### Exercise
Exactly as written, print the lines from the top of the listing through the line containing "4865 lemmas (14%)"; include no pictures.

<<<<

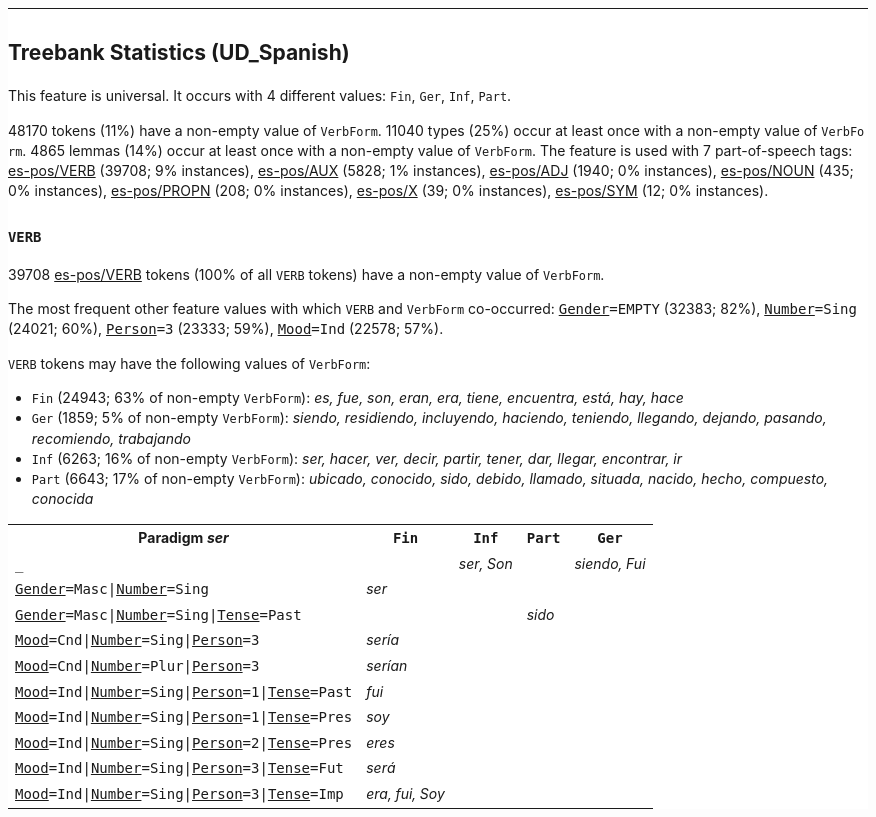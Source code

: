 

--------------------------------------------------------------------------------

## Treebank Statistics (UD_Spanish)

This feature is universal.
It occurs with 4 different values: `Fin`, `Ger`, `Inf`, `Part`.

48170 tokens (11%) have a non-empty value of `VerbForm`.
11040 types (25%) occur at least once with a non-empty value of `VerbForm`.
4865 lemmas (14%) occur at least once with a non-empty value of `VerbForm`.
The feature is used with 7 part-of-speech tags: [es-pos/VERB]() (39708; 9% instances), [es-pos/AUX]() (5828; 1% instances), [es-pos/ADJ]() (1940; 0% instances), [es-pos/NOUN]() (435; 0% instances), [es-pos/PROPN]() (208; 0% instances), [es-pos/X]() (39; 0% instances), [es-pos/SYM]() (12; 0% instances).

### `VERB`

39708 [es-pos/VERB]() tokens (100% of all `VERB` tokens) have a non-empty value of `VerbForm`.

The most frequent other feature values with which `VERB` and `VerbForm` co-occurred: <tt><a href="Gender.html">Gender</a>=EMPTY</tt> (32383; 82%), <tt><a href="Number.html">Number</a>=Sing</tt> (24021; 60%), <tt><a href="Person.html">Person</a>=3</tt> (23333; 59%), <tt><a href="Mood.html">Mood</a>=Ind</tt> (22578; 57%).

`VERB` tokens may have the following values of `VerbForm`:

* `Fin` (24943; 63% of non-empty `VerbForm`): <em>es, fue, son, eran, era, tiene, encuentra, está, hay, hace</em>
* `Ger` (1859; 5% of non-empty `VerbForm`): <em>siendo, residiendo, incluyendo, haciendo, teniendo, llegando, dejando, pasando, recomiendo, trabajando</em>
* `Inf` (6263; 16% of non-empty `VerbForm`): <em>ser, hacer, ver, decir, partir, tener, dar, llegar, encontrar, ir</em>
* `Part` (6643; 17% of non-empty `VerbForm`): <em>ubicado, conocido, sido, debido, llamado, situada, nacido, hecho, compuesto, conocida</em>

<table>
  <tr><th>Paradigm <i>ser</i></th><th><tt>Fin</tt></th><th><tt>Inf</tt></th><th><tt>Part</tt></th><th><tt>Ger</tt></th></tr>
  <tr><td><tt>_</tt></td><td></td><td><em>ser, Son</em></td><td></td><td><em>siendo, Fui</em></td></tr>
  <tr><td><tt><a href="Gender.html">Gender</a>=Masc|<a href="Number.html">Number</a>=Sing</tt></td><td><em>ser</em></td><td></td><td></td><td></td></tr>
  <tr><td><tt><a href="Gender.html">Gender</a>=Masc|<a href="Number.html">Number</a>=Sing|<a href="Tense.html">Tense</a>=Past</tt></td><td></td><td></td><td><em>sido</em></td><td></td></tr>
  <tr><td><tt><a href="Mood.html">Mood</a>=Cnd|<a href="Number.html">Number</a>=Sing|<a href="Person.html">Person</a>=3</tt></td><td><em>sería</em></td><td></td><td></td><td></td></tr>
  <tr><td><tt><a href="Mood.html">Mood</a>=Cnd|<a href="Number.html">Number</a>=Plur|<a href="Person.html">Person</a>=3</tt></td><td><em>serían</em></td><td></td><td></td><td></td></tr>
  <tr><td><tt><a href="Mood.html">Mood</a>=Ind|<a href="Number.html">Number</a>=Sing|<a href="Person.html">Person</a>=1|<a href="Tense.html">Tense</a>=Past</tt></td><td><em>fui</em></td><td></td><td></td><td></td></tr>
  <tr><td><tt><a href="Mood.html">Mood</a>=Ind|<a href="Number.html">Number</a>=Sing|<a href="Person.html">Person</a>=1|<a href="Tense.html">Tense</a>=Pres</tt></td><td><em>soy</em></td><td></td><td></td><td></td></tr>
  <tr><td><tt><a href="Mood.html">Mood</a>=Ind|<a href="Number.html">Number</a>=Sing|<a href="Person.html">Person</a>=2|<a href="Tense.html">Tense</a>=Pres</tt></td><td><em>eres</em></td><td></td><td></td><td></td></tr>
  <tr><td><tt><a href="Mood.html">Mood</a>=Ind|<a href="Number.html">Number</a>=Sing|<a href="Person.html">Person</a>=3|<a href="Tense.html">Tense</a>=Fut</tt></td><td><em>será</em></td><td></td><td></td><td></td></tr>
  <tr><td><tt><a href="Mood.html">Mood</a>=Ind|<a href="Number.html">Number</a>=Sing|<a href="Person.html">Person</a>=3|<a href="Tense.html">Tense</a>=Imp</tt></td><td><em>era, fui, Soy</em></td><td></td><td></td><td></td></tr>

>>>>

### Expected answer
Source code

: 

--------------------------------------------------------------------------------

## Treebank Statistics (UD_Spanish)

This feature is universal.
It occurs with 4 different values: `Fin`, `Ger`, `Inf`, `Part`.

48170 tokens (11%) have a non-empty value of `VerbForm`.
11040 types (25%) occur at least once with a non-empty value of `VerbForm`.
4865 lemmas (14%) occur at least once with a non-empty value of `VerbForm`.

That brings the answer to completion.